Curve pay respects to late batboy Forney
Everybody knew Bo.
Forney, that is.
The Curve honored their former batboy, who passed away on Feb. 4 at the age of 21, with “BOpening night” at Peoples Natural Gas Field Thursday.
“He just talked about the Curve as ‘the guys’ and his friends,” Robert “Bo” Forney’s mother, Nancy Forney said. “He was referring to everybody. Employees, the staff, the players, they were all his family.”
Those friends organized an auction of autographed Pirates memorabilia and Bo Forney T-shirts and patches to benefit the American Heart Association during the Curve’s home opener against Harrisburg Thursday.
The event raised $3,734, which will be donated in Forney’s name.
“We were talking about doing something in his honor as a staff a few days after he passed,” Curve general manager Rob Egan said. “When we found out his family was working on a charitable donation for the American Heart Association, because he passed with a heart problem, we knew we had the Pirates exhibition game coming up and we could get some signed jerseys. So we put together this auction in his honor.”
Forney was a batboy with the Curve for five years.
“It meant the world to him,” Bo’s father, Ron Forney said. “It wasn’t work. It was pleasure.
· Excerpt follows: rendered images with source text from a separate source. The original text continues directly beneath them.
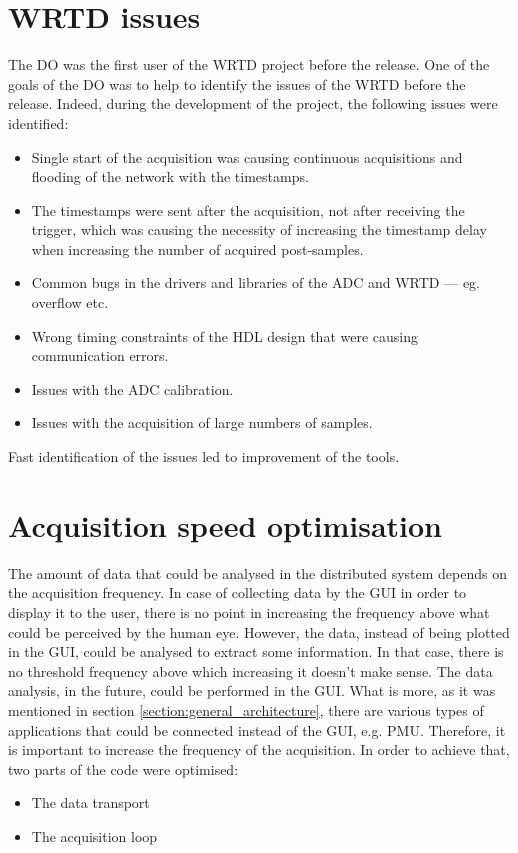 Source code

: \section{WRTD issues} \label{section:wrtd_issues}
The DO was the first user of the WRTD project before the release. One of the goals of the DO was to help to identify the issues of the WRTD before the release. Indeed, during the development of the project, the following issues were identified:
\begin{itemize}
    \item Single start of the acquisition was causing continuous acquisitions and flooding of the network with the timestamps.
    \item The timestamps were sent after the acquisition, not after receiving the trigger, which was causing the necessity of increasing the timestamp delay when increasing the number of acquired post-samples.
    \item Common bugs in the drivers and libraries of the ADC and WRTD --- eg. overflow etc.
    \item Wrong timing constraints of the HDL design that were causing communication errors.
    \item Issues with the ADC calibration.
    \item Issues with the acquisition of large numbers of samples.
\end{itemize}

Fast identification of the issues led to improvement of the tools.

    
\section{Acquisition speed optimisation} \label{section:acquisition_speed_optimisation}
    The amount of data that could be analysed in the distributed system depends on the acquisition frequency.
    In case of collecting data by the GUI in order to display it to the user, there is no point in increasing the frequency above what could be perceived by the human eye. 
    However, the data, instead of being plotted in the GUI, could be analysed to extract some information. In that case, there is no threshold frequency above which increasing it doesn't make sense. The data analysis, in the future, could be performed in the GUI. What is more, as it was mentioned in section \ref{section:general_architecture}, there are various types of applications that could be connected instead of the GUI, e.g. PMU. Therefore, it is important to increase the frequency of the acquisition. In order to achieve that, two parts of the code were optimised:
    \begin{itemize}
        \item The data transport
        \item The acquisition loop
    \end{itemize}
    

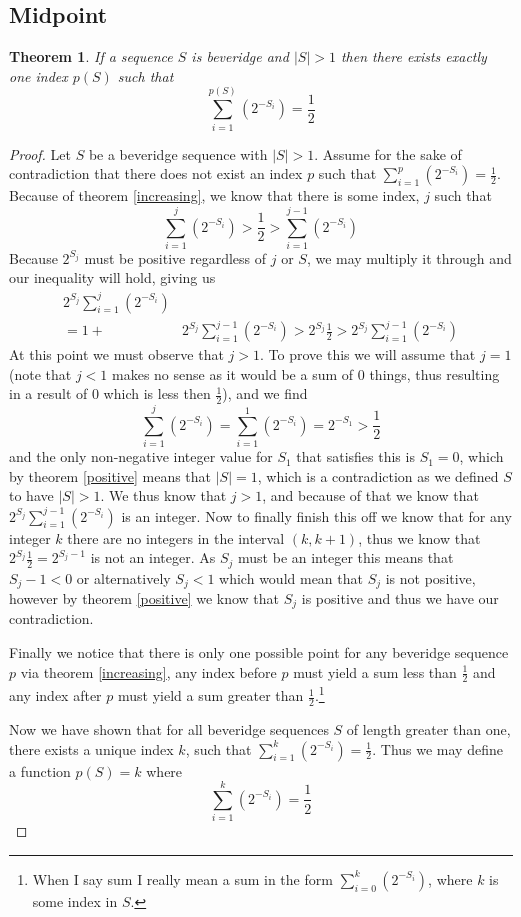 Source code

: \documentclass{macjourn}
\def\useLim{}
\newcommand{\sumfrom}[3]{\sum\useLim_{#1}^{#2} \left( {#3} \right)}
\newcommand{\cardinality}[1]{\left| #1 \right|}
\newcommand{\ooint}[2]{\left( #1 , #2 \right)}
\newtheorem{theorem}{Theorem}[subsection]
\theoremstyle{definition}
\begin{document}
	
	\subsection{Midpoint}
	
	
	\begin{theorem}	\label{one}
		If a sequence $S$ is beveridge and $\cardinality{S} > 1$ then there exists exactly one index $p(S)$ such that \[\sumfrom{i=1}{p(S)}{2^{-S_i}} = \frac12\]
	\end{theorem}
	\begin{proof}
		Let $S$ be a beveridge sequence with $\cardinality{S} > 1$. Assume for the sake of contradiction that there does not exist an index $p$ such that $\sumfrom{i=1}{p}{2^{-S_i}} = \frac12$. Because of theorem \ref{increasing}, we know that there is some index, $j$ such that \[\sumfrom{i=1}{j}{2^{-S_i}} > \frac12 > \sumfrom{i=1}{j-1}{2^{-S_i}}\] Because $2^{S_j}$ must be positive regardless of $j$ or $S$, we may multiply it through and our inequality will hold, giving us
		\begin{align*}
			2^{S_j}\sumfrom{i=1}{j}{2^{-S_i}}& \\
			= 1 + &2^{S_j}\sumfrom{i=1}{j-1}{2^{-S_i}}
			> 2^{S_j}\frac12 
			> 2^{S_j}\sumfrom{i=1}{j-1}{2^{-S_i}}
		\end{align*} 
		At this point we must observe that $j > 1$. To prove this we will assume that $j = 1$ (note that $j < 1$ makes no sense as it would be a sum of $0$ things, thus resulting in a result of $0$ which is less then $\frac12$), and we find
		\[
		\sumfrom{i=1}{j}{2^{-S_i}} = \sumfrom{i=1}{1}{2^{-S_i}} = 2^{-S_1} > \frac12
		\]
		and the only non-negative integer value for $S_1$ that satisfies this is $S_1 = 0$, which by theorem \ref{positive} means that $\cardinality{S} = 1$, which is a contradiction as we defined $S$ to have $\cardinality{S} > 1$. We thus know that $j > 1$, and because of that we know that $2^{S_j}\sumfrom{i=1}{j-1}{2^{-S_i}}$ is an integer. Now to finally finish this off we know that for any integer $k$ there are no integers in the interval $\ooint k{k+1}$, thus we know that $2^{S_j}\frac12 = 2^{S_j-1}$ is not an integer. As $S_j$ must be an integer this means that $S_j - 1 < 0$ or alternatively $S_j < 1$ which would mean that $S_j$ is not positive, however by theorem \ref{positive} we know that $S_j$ is positive and thus we have our contradiction.
		
		Finally we notice that there is only one possible point for any beveridge sequence $p$ via theorem \ref{increasing}, any index before $p$ must yield a sum less than $\frac12$ and any index after $p$ must yield a sum greater than $\frac12$.\footnote{When I say sum I really mean a sum in the form $\sumfrom{i=0}{k}{2^{-S_i}}$, where $k$ is some index in $S$.}
		
		Now we have shown that for all beveridge sequences $S$ of length greater than one, there exists a unique index $k$, such that $\sumfrom{i=1}{k}{2^{-S_i}} = \frac12$. Thus we may define a function $p(S) = k$ where \[\sumfrom{i=1}{k}{2^{-S_i}} = \frac12\]
	\end{proof}
	
\end{document}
He really enjoyed it.
“He had one of those very unique personalities that he just had a natural ability to develop friendships. He could lighten up a room just by walking in.”
Baseball was a large part of Bo Forney’s life. In 2008, the same year Forney began working with the Curve, he played for ReMax Realty’s George B. Kelley Federation championship team.
Forney’s mother was touched by Thursday’s event.
“This puts Altoona on the map of my heart,” Nancy Forney said. “I know the community really pulls together to show how much it cares for its people.”
Egan remembered Forney as a charitable person who would have appreciated the fundraiser.
“We’re just so thrilled that Bo had such an impact on so many people,” Egan said. “You can see it with all the people out here bidding on his items and the people selling T-shirts in his honor to donate back to the charity in his honor.”
A video tribute to Forney was shown on the scoreboard during the game, and Ron Forney threw out the ceremonial first pitch.
“He was a member of the team, and I think that’s the best thing you can say about someone who works at the ballpark,” Egan said. “Players, coaches, they all felt like he was a part of the team. He had a great personality and was always positive. He had fun with the players. Anything they gave him, he gave right back. We miss him a ton.”